Figure 5:. T-cell lineage focused scRNAseq analysis of the KRC GEMM.

(A) UMAP displaying all cells of T-cell lineage observed across the three KRC stages (early, intermediate, moribund) with a graph-based population delineation method applied to illustrate T lineage subpopulations. (B) T lineage UMAP with each cell color coded according to KRC stage (early = red, intermediate = green, moribund = blue). (C) Focused dot plot analysis displaying expression intensity and frequency of immune checkpoint genes in the regulatory T cell subpopulation. (D) Trial timeline schematic of KRC mice treated with either IgG isotype control antibody (n=6) or anti-CTLA4 antibody (n=6). Timing of antibody administration, MR imaging and planned animal sacrifice are all noted on the timeline. (E) Table displaying the results of the isotype control vs CTLA4 antibody treatment in KRC mice. (F) Representative axial T2 weighted MR images of longitudinally followed KRC mice treated with isotype control antibody (top row) or anti-CTLA4 antibody (bottom row).

Figure 6:. CXCL5 is downregulated in the KRC cancer epithelium.

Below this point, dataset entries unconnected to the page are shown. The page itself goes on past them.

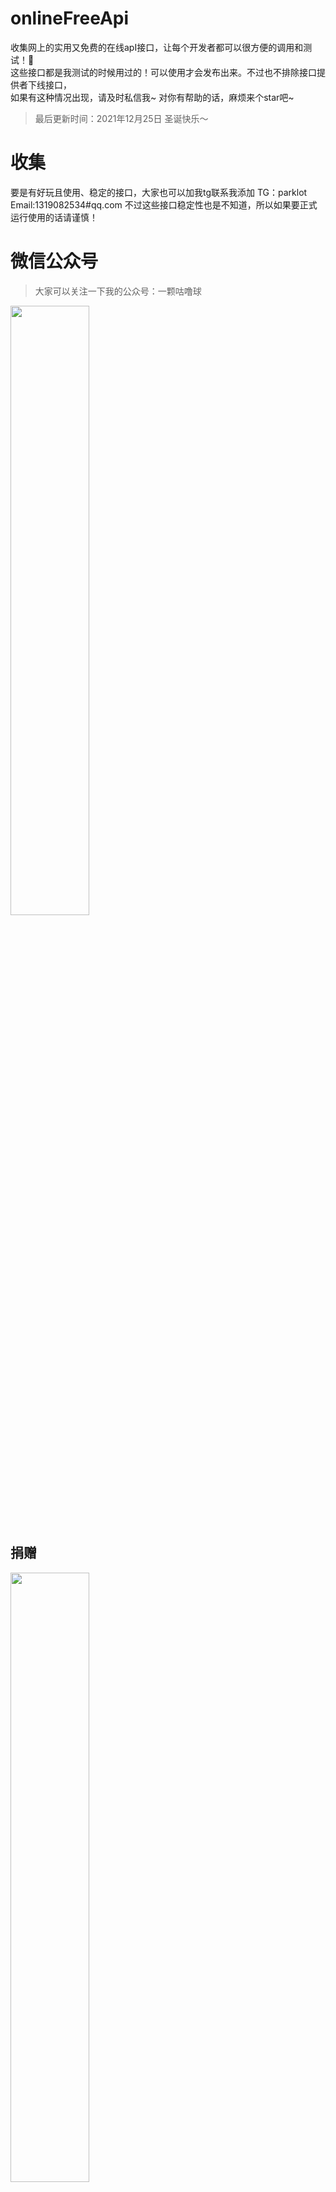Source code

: # onlineFreeApi
收集网上的实用又免费的在线apI接口，让每个开发者都可以很方便的调用和测试！💞 <br>
这些接口都是我测试的时候用过的！可以使用才会发布出来。不过也不排除接口提供者下线接口，<br>
如果有这种情况出现，请及时私信我~
对你有帮助的话，麻烦来个star吧~
> 最后更新时间：2021年12月25日 圣诞快乐～
# 收集
要是有好玩且使用、稳定的接口，大家也可以加我tg联系我添加 TG：parklot Email:1319082534#qq.com
不过这些接口稳定性也是不知道，所以如果要正式运行使用的话请谨慎！

# 微信公众号
> 大家可以关注一下我的公众号：一颗咕噜球 
<img src="https://github.com/paopao233/OnlineFreeApi/blob/main/%E6%89%AB%E7%A0%81_%E6%90%9C%E7%B4%A2%E8%81%94%E5%90%88%E4%BC%A0%E6%92%AD%E6%A0%B7%E5%BC%8F-%E6%A0%87%E5%87%86%E8%89%B2%E7%89%88.png" width="50%">

## 捐赠
<img src="https://s.pc.qq.com/tousu/img/20211104/3053708_1636019868.jpg" width="50%">


# 目录
> 每一家的接口我都会做一个目录标题出来，方便大家查看。（最上面是最新更新的）
* [三三酱-API](https://github.com/paopao233/OnlineFreeApi/blob/main/README.md#%E4%B8%89%E4%B8%89%E9%85%B1-api)
* [零七生活API](https://github.com/paopao233/OnlineFreeApi#%E9%9B%B6%E4%B8%83%E7%94%9F%E6%B4%BBapi)
* [UomgAPI](https://github.com/paopao233/OnlineFreeApi#uomgapi)
* [alapi](https://github.com/paopao233/OnlineFreeApi#alapi)
* [unGe123 Api](https://github.com/paopao233/OnlineFreeApi#yunge123-api)
* [星辰API](https://github.com/paopao233/OnlineFreeApi#%E6%98%9F%E8%BE%B0api)
* [ChenYFanの公开API](https://github.com/paopao233/OnlineFreeApi#chenyfan%E3%81%AE%E5%85%AC%E5%BC%80api)
* [ipify API](https://github.com/paopao233/OnlineFreeApi#ipify-api)
* [淘宝官方api](https://github.com/paopao233/OnlineFreeApi/#%E6%B7%98%E5%AE%9D-api)
* [TenApi](https://github.com/paopao233/OnlineFreeApi#ten-api)
* [julym API](https://github.com/paopao233/OnlineFreeApi#julym-api)
* [韩小韩](https://github.com/paopao233/OnlineFreeApi#%E9%9F%A9%E5%B0%8F%E9%9F%A9api)

# 接口
### 零七生活API  
> 推荐理由：稳定、快速、免费的API接口服务，该网站目前有18个接口。我自己也在用里面短视频去水印、二维码生成的接口！<br>
> 里面的也有详细教你怎么调用！
* [ICP备案查询](https://api.oick.cn/icp/) - 在线查询网站ICP备案
* [二次元随机图](https://api.oick.cn/random/) - 每次刷新带给你不同体验,萝莉好多呀~LOL
* [Qrcode二维码](https://api.oick.cn/qrcode/) - Qrcode二维码 - API
* [获取QQ昵称和头像](https://api.oick.cn/qqtx/) - 获取QQ昵称和头像
* [Bing每日图](https://api.oick.cn/bing/) - 返回必应每日一图
* [网易云音乐解析](https://api.oick.cn/wyy/) - 在线解析网易云音乐
* [毒鸡汤 - 壮士可要来一碗](https://api.oick.cn/dutang/) - 我们精心熬制了有屎以来最毒1000多条经典毒鸡汤,句句“治愈”人心!
* [社会经典语录](https://api.oick.cn/yulu/) - 天晴了，雨停了，你又觉得国资得行了？
* [舔狗日记](https://api.oick.cn/dog/) - 舔狗日记
* [历史上的今天](https://api.oick.cn/lishi/) - 今天发生在历史的那些事！
* [一言](https://api.oick.cn/yiyan/) - 随机输出一句话
* [IP签名档](https://api.oick.cn/netcard/) - IP签名档
* [文字转语音朗读](https://api.oick.cn/txt/) - 文字转语音朗读
* [域名拦截检测](https://api.oick.cn/t/) - 输出是否域名已被拦截
* [豆瓣最新热门影片](https://api.oick.cn/db/) - 输出当前最新热门影片推荐
* [抖音短视频无水印解析](https://api.oick.cn/douyin/) - 获取无水印抖音短视频
* [骚扰电话在线查询](https://api.oick.cn/phone/) - 骚扰电话在线查询
* [蓝奏云盘直连解析](https://api.oick.cn/lanzou/) - 蓝奏云盘直连解析

### UomgAPI
> 推荐理由：同样也是稳定、快速、免费的 API 接口服务，但是该站的接口数量高达51个！总调用次数高达1,855,322次！<br>而且没有限制调用次数。<br>
> 需要注意的是，该网站二维码生成、二维码解析、图床接口调用次数过大，可能会随时关毕，长期使用的需要注意！<br>
> 这里我列举几个常用的接口，因为该网站接口太多了
* [音乐解析 - 全民K歌](https://api.uomg.com/doc-get.kg.html) - 将全民K歌歌曲解析下载下来
* [防红短链生成](https://api.uomg.com/doc-long2fh.html) - 将长网址进行防红处理。
* [网易云音乐热门评论](https://api.uomg.com/doc-comments.163.html) - 网易云音乐热门评论随机API接口
* [淘宝买家秀图片](https://api.uomg.com/doc-rand.img3.html) - 随机输出淘宝买家秀图片
* [查询域名是否被墙](https://api.uomg.com/doc-ck_qiang.html) - 检测域名是否被墙，国内无法打开！ 
* [报毒检测 - 电脑管家](https://api.uomg.com/doc-check.qq.html) - 检测QQ电脑管家报毒检测
* [三合一收款二维码](https://api.uomg.com/doc-qrcode.pay.html) - 将QQ、微信、支付宝收款集合到一起，省去用户选择时间。

### alapi
> 推荐理由：这个网站的接口很全啊（算了一下，有95个） 基本你想要的都有，特别是那个短视频解析（聚合）！<br>
> 但是就是不像前面两个一样没有限制调用次数，比如短视频解析，免费套餐是1000次/天。测试的话的基本够用了。<br>
> 下面推荐几个比较使用的！
* [聚合短视频解析](http://www.alapi.cn/api/view/94) - 聚合短视频解析下载,支持 快手、抖音、火山、ins、皮皮搞笑、facebook、优酷、爱奇艺等等超多个
* [垃圾分类查询](	https://www.alapi.cn/api/view/20) - 通过关键字搜索物品是否属于哪种垃圾...
* [知乎热报-当天日报](https://www.alapi.cn/api/view/25) - 获取当天的知乎日报...
* [智能对联生成](https://www.alapi.cn/api/view/47) - 智能对联生成，输入关键字生成押韵对联...
* [B站AV号BV号转换](https://www.alapi.cn/api/view/59) - b站 av 号转bv号，或者bv号转换成av号...
* [图片审核](https://www.alapi.cn/api/view/80) - 用来检测图片是否色情，暴恐，政治，公众，OCR,网图OCR,...
* [域名Whois 查询](https://www.alapi.cn/api/view/45) - 查询注册域名的 whois 信息...
* [笑话大全-随机](https://www.alapi.cn/api/view/12) - 获取每日笑话，数据来自互联网...

### 星辰API
> 推荐理由：这个跟前面两个的接口很多都是相同的 但是有几个也是比较实用又特有滴 但是该网站许多接口都不存在了！
* [抖音热搜](https://api.xcboke.cn/api/dyrs) - 实时获取抖音热搜榜
* [音乐解析](https://api.xcboke.cn/doc/yinyue.html) - 支持网易云、腾讯音乐等音乐解析

### YunGe123 Api
> 推荐理由：这个就比较厉害啦 各种音乐解析 小说解析 由于接口都是在首页 所以就只列出一两个 大家自己进去找找 注意：需要申请key 但是是免费的！
* [起点中文网小说](http://api1998.cn/) - 查询返回起点小说章节、内容等信息，付费的VIP卷获取不了

### ChenYFanの公开API
> 推荐理由：ChenYFanのAPI，是搭建在CloudFlareWorker无服务器上的高可用动态API，每天支持10万次高频率调用，计算时间少于10ms。
> 这家响应时间短是一个亮点！但是整体api的数量少，似乎是不小心删库了，恢复时间待定中..以下是我觉得实用有方便的接口示例。
* [ChenYFanの公开API](https://api.cyfan.top/) - 所有接口都在一个页面，下面进去的是接口的地址，使用说明请使用这个连接
* [必应壁纸](https://api.cyfan.top/bing) - 可自定义“距今的日期”和返回的格式
* [ACG动漫图片](https://api.cyfan.top/acg) - 这个比较厉害了，可以选择r18图片，具体自己摸索！还支持websocket方式访问
* [唐诗宋词API](https://api.cyfan.top/poet) - 该api可以选择唐诗或者宋词，还可以将其翻译，最后返回结果还支持转为图片的形式！很大亮点
* [百度收录查询](https://api.cyfan.top/baiduseo?type=all&domain=vpao.net) - 可以查询网站的搜录情况，但是可能调用频繁会触发百度人机验证
* [网站缩略图](https://api.cyfan.top/thumb?url=https://www.baidu.com) - 可以返回你的网站的缩略图！
* [云端渲染MarkDown](https://api.cyfan.top/mark?url=https://cdn.jsdelivr.net/gh/ChenYFan/blog/source/_posts/how-to-use-euserv.md
) - 返回目标md地址的markdown文档
* [虚拟头像生成](https://api.cyfan.top/avatar) - 返回一个随机的头像！还可以返回acg类型的，前端调试的时候可以使用！

### ipify API
> 推荐理由：这个api是国外大佬的，通过此api你可以获得你本机的上网ip。可指定返回格式，有ipv4、ipv6选择！官网还有提供示例代码！
* [ipify API](https://www.ipify.org/) - 返回本机的ip！

### 淘宝 API
> 推荐理由：淘宝的api，dddd
* [手机号归属地查询](https://tcc.taobao.com/cc/json/mobile_tel_segment.htm?tel=15218623644) - 返回手机号的归属地，此为示例，更改tel即可使用！

### Ten API
> 推荐理由：这一家的api很多，而且可靠性和可调用性也都很高，并且作者经常更新！下面列举几个特色Api，其他的到官网里面找吧！每个Api都有详细的介绍，很人性化~
* [TenApi](https://tenapi.cn/) - Ten API
* [聚合短视频无水印解析](https://docs.tenapi.cn/video.html) - 返回无水印视频，支持列表：抖音/皮皮虾/火山/微视/微博/绿洲/最右/轻视频/instagram/哔哩哔哩/快手/全民小视频/皮皮搞笑
全民k歌/巴塞电影/陌陌/Before避风/开眼/Vue Vlog/小咖秀/西瓜视频/逗拍/虎牙/6间房/梨视频/新片场/acfun/美拍
* [QQ资料卡唤醒](https://docs.tenapi.cn/qqzlk.html#%E8%AF%B7%E6%B1%82%E7%A4%BA%E4%BE%8B) - 一键唤醒QQ资料卡

### julym API
> 推荐理由：这个虽然接口少，但是有比较稳定！
* [julym API](https://api.julym.com) - julym API
* [网课答案查询](https://api.julym.com/html/doc-wk.html) - 网课答案查询，抓取了几十万题，题库也在慢慢完善，每天都会新增很多题，
* [今日热门](https://api.julym.com/html/doc-todayhot.html) - 共支持十一个平台:微博热搜、百度、贴吧、豆瓣、微信热搜、微信热门文章、知乎、网易新闻、微博热门话题、Twitter全球趋势、历史上的今天

### 韩小韩API
> 推荐理由：好多接口！而且大部分接口是上面一些商家的特色接口！比如全民K歌、骚扰电话查询、bing每日壁纸...太多了！而且该站已经共被调用 57783579 次了。有需要的可以玩玩！不过遗憾的是，有些接口是不对外开放的，比如网课接口！
* [韩小韩 API](https://api.vvhan.com/saorao.html) - 韩小韩 API
* [骚扰电话查询](https://api.vvhan.com/saorao.html) - 查询该手机号是否是骚扰电话！
* [Bing每日图片API接口](https://api.vvhan.com/bing.html) - 返回bing每日壁纸
* [网易云随机歌曲](https://api.vvhan.com/wangyisj.html) - 返回网易云随机歌曲API接口
* [蓝奏云直连解析](https://api.vvhan.com/lanzou.html) - 解析蓝奏云！
* [每天60秒读懂世界API接口](https://api.vvhan.com/60s.html) - 返回一堆东西啦！

### 三三酱-API 
> 这个有挺多接口的，而且也是主打没有广告和免费。我是找“狗屁不通文章生成器”的时候找到的。
* [三三酱-API ](https://ovooa.com/) - 三三酱-API 
* [狗屁不通文章生成](https://ovooa.com/?action=doc&id=102) - 生成一篇文章，水字数，如此简单。
* [小冰颜值鉴定(测试版)](https://ovooa.com/?action=doc&id=138) - 微软小冰颜值打分
* [早晚生成图](https://ovooa.com/?action=doc&id=136) - 生成晚安晚安问候图
* [B站今日更新(国漫日漫)](https://ovooa.com/?action=doc&id=122) - 获取番剧今日更新列表！
* [QQ音乐VIP版](https://ovooa.com/?action=doc&id=117) - 可以点VIP音乐，不支持付费歌曲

(A) Mouse cytokine arrays displaying relative intensities of proteins secreted into the media after 48 hour incubation with KC (top, left) and KPC (top, right) cell lines or KRC cell lines (bottom). The red rectangle outlines the dots corresponding to CXCL5. (B) ELISA confirmation of mouse CXCL5 on 48-hour conditioned media from 3 Rnf43 wild type and 3 KRC mouse PDAC cell lines. ** p<0.001, two-sided t-test comparing KRC vs Rnf43 intact cell lines (C) Quantitative PCR analysis of Cxcl5 in the same 3 Rnf43 wild type and 3 KRC mouse PDAC cell lines. ** p<0.001, two-sided t-test comparing KRC vs Rnf43 intact cell lines (D) Violin plot of Cxcl5 expression scRNAseq datasets for KRC and KPC GEMMs. (E) ATAC-seq analysis of the transcription start site of Cxcl5 in the 3 Rnf43 wild type mouse PDAC cell lines and 3 KRC mouse PDAC cell lines. −3.47 log2 fold change (p= 5.52×10⁻⁷) between the Rnf43 wild type and KRC mouse PDAC cell lines (regions outlined by the hashed boxes). Vertical arrow indicates transcription start site. (F) qPCR analysis of Cxcl5 in 2 KRC mouse PDAC cell lines treated with increasing doses of Panobinostat with all experiments done in triplicate (* p<0.05, ***p<0.001, one way ANOVA with Tukey’s multiple comparison post-hoc test). (G) Pancreas masses at 4 weeks in mice orthotopically injected with a KRC cell line transduced with empty vector (red) or Cxcl5 (blue). 10⁵ cells/mouse were implanted in all experiments. The empty vector group (n = 8) had an average pancreas mass of 0.18g and the Cxcl5 transduced group (n = 8) had an average tumor mass of 0.58g (***p<0.001, two-sided Student’s t-test). (H) Representative T2 weighted MRI (axial view) of mice orthotopically implanted with empty vector transduced KRC cells (left) and Cxcl5 transduced KRC cells (right).